___ Data to use ___

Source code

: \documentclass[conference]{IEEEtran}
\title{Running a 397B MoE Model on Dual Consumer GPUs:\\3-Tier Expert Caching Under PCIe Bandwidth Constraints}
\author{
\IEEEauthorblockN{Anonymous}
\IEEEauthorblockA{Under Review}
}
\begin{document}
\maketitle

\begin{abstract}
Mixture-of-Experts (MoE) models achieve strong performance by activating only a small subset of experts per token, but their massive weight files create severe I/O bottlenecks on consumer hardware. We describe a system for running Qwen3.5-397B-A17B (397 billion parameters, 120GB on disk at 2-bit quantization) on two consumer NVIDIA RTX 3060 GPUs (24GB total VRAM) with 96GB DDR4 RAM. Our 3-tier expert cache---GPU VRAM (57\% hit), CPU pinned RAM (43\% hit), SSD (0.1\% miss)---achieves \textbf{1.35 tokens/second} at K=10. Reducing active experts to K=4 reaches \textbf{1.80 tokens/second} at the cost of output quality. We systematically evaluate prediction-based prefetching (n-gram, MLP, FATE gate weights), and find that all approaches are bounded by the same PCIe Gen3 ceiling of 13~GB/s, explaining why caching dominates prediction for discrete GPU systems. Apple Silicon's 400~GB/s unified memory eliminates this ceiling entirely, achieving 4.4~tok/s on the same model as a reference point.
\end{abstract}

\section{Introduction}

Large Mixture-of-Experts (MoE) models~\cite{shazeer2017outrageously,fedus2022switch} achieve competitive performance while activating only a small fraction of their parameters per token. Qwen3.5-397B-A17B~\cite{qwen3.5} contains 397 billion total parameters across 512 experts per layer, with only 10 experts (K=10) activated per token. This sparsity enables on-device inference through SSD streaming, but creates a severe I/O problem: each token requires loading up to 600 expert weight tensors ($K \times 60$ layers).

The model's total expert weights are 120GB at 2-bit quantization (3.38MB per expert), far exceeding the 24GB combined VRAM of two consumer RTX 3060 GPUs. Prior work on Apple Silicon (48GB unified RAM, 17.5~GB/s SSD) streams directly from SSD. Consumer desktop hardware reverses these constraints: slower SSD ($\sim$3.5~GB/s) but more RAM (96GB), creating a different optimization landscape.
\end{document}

___
___ Data to use ___

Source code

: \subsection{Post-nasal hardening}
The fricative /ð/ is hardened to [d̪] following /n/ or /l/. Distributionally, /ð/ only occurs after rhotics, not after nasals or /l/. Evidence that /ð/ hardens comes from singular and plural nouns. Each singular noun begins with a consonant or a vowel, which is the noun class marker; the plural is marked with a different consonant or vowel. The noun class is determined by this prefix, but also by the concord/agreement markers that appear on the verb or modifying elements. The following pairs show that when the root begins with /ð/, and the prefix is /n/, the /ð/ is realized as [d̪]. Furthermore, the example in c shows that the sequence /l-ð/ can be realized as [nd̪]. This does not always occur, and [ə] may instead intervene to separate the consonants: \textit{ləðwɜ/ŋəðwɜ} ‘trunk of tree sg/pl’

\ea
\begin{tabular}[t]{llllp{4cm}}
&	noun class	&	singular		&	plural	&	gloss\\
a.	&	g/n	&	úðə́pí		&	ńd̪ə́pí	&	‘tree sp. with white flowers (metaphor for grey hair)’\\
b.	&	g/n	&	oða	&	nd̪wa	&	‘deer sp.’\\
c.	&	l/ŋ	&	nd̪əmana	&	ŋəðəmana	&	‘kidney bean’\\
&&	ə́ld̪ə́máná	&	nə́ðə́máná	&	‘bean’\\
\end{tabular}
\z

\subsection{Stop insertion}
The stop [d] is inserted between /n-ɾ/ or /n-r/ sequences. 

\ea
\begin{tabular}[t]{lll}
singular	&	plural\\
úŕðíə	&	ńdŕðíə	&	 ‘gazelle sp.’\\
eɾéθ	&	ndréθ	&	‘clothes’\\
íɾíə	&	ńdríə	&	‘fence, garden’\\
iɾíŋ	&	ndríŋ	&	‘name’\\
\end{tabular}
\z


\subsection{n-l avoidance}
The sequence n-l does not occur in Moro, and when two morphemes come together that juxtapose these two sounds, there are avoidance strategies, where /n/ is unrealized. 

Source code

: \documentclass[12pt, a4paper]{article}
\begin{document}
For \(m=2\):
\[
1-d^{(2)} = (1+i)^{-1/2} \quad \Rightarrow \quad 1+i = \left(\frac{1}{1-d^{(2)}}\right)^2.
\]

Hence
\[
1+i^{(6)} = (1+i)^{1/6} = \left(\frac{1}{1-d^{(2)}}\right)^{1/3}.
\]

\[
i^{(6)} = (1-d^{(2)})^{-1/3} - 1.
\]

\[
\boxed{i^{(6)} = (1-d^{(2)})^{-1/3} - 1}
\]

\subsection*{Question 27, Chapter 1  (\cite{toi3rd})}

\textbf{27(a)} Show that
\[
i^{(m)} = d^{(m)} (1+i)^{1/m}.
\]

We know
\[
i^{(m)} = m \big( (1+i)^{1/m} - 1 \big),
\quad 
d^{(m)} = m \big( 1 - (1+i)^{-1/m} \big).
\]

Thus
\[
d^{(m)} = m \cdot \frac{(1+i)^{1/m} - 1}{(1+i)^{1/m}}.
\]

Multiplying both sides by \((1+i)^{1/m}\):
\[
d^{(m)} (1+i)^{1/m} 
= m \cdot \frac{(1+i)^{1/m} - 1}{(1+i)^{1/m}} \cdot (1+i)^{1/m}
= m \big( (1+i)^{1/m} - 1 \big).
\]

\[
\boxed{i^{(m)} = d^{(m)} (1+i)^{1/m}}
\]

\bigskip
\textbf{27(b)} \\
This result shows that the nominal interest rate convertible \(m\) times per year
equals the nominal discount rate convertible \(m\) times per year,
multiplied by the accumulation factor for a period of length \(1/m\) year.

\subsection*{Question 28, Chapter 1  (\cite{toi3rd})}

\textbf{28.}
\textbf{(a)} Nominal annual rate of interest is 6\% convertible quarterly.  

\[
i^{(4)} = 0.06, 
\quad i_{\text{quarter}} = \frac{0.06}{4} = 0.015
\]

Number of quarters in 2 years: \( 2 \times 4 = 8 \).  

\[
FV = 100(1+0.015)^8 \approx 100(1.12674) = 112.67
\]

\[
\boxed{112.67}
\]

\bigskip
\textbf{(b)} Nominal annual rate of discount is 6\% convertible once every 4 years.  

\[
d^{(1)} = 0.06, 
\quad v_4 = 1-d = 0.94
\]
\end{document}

___

* **Your objective**
For every line in the data above that holds "cite", return the line itself.

* **Expected output**
Large Mixture-of-Experts (MoE) models~\cite{shazeer2017outrageously,fedus2022switch} achieve competitive performance while activating only a small fraction of their parameters per token. Qwen3.5-397B-A17B~\cite{qwen3.5} contains 397 billion total parameters across 512 experts per layer, with only 10 experts (K=10) activated per token. This sparsity enables on-device inference through SSD streaming, but creates a severe I/O problem: each token requires loading up to 600 expert weight tensors ($K \times 60$ layers).
\subsection*{Question 27, Chapter 1  (\cite{toi3rd})}
\subsection*{Question 28, Chapter 1  (\cite{toi3rd})}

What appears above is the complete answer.